───── Material to process ─────

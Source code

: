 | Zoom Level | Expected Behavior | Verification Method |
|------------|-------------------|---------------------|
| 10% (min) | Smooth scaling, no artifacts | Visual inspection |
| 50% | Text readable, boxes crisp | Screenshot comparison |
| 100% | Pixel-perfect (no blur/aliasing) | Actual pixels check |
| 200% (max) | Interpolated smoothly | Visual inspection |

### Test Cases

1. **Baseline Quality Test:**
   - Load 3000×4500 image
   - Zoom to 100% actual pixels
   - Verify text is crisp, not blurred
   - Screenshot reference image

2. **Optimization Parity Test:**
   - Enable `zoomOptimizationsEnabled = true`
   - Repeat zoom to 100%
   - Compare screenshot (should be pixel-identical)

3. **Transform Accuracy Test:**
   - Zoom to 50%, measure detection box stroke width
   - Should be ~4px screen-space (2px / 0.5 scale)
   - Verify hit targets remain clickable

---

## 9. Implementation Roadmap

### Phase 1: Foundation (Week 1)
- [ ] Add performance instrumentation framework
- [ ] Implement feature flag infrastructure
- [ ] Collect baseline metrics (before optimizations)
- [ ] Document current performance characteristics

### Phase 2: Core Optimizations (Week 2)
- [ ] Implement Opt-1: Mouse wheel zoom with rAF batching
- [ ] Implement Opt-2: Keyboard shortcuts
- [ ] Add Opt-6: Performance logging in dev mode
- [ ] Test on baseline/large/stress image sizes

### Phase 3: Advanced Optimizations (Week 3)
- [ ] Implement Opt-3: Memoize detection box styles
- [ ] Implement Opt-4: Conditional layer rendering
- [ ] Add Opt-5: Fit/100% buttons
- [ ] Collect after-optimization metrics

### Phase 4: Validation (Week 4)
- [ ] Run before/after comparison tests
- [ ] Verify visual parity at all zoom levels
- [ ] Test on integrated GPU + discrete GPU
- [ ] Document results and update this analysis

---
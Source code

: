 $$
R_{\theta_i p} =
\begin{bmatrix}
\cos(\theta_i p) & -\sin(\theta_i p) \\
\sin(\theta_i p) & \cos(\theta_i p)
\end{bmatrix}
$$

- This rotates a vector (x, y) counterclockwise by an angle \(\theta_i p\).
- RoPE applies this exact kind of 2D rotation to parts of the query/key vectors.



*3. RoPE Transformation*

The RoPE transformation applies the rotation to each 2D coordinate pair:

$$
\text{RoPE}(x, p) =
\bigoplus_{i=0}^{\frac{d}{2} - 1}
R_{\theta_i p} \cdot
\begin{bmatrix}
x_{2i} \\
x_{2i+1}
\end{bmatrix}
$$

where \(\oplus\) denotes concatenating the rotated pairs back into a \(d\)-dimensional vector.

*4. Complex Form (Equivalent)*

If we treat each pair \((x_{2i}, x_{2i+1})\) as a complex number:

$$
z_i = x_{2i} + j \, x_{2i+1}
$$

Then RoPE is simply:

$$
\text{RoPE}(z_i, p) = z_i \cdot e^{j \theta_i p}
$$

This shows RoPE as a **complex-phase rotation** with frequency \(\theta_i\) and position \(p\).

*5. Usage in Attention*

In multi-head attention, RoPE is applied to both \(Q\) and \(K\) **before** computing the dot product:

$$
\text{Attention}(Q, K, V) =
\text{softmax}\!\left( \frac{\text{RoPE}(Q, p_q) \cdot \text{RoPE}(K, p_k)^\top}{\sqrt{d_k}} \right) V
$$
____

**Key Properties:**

─────

How to complete this task: Write the records out once more. Change nothing.

Response to the task:
Source code

: | Zoom Level | Expected Behavior | Verification Method |
|------------|-------------------|---------------------|
| 10% (min) | Smooth scaling, no artifacts | Visual inspection |
| 50% | Text readable, boxes crisp | Screenshot comparison |
| 100% | Pixel-perfect (no blur/aliasing) | Actual pixels check |
| 200% (max) | Interpolated smoothly | Visual inspection |

### Test Cases

1. **Baseline Quality Test:**
   - Load 3000×4500 image
   - Zoom to 100% actual pixels
   - Verify text is crisp, not blurred
   - Screenshot reference image

2. **Optimization Parity Test:**
   - Enable `zoomOptimizationsEnabled = true`
   - Repeat zoom to 100%
   - Compare screenshot (should be pixel-identical)

3. **Transform Accuracy Test:**
   - Zoom to 50%, measure detection box stroke width
   - Should be ~4px screen-space (2px / 0.5 scale)
   - Verify hit targets remain clickable

---

## 9. Implementation Roadmap

### Phase 1: Foundation (Week 1)
- [ ] Add performance instrumentation framework
- [ ] Implement feature flag infrastructure
- [ ] Collect baseline metrics (before optimizations)
- [ ] Document current performance characteristics

### Phase 2: Core Optimizations (Week 2)
- [ ] Implement Opt-1: Mouse wheel zoom with rAF batching
- [ ] Implement Opt-2: Keyboard shortcuts
- [ ] Add Opt-6: Performance logging in dev mode
- [ ] Test on baseline/large/stress image sizes

### Phase 3: Advanced Optimizations (Week 3)
- [ ] Implement Opt-3: Memoize detection box styles
- [ ] Implement Opt-4: Conditional layer rendering
- [ ] Add Opt-5: Fit/100% buttons
- [ ] Collect after-optimization metrics

### Phase 4: Validation (Week 4)
- [ ] Run before/after comparison tests
- [ ] Verify visual parity at all zoom levels
- [ ] Test on integrated GPU + discrete GPU
- [ ] Document results and update this analysis

---
Source code

: $$
R_{\theta_i p} =
\begin{bmatrix}
\cos(\theta_i p) & -\sin(\theta_i p) \\
\sin(\theta_i p) & \cos(\theta_i p)
\end{bmatrix}
$$

- This rotates a vector (x, y) counterclockwise by an angle \(\theta_i p\).
- RoPE applies this exact kind of 2D rotation to parts of the query/key vectors.



*3. RoPE Transformation*

The RoPE transformation applies the rotation to each 2D coordinate pair:

$$
\text{RoPE}(x, p) =
\bigoplus_{i=0}^{\frac{d}{2} - 1}
R_{\theta_i p} \cdot
\begin{bmatrix}
x_{2i} \\
x_{2i+1}
\end{bmatrix}
$$

where \(\oplus\) denotes concatenating the rotated pairs back into a \(d\)-dimensional vector.

*4. Complex Form (Equivalent)*

If we treat each pair \((x_{2i}, x_{2i+1})\) as a complex number:

$$
z_i = x_{2i} + j \, x_{2i+1}
$$

Then RoPE is simply:

$$
\text{RoPE}(z_i, p) = z_i \cdot e^{j \theta_i p}
$$

This shows RoPE as a **complex-phase rotation** with frequency \(\theta_i\) and position \(p\).

*5. Usage in Attention*

In multi-head attention, RoPE is applied to both \(Q\) and \(K\) **before** computing the dot product:

$$
\text{Attention}(Q, K, V) =
\text{softmax}\!\left( \frac{\text{RoPE}(Q, p_q) \cdot \text{RoPE}(K, p_k)^\top}{\sqrt{d_k}} \right) V
$$
____

**Key Properties:**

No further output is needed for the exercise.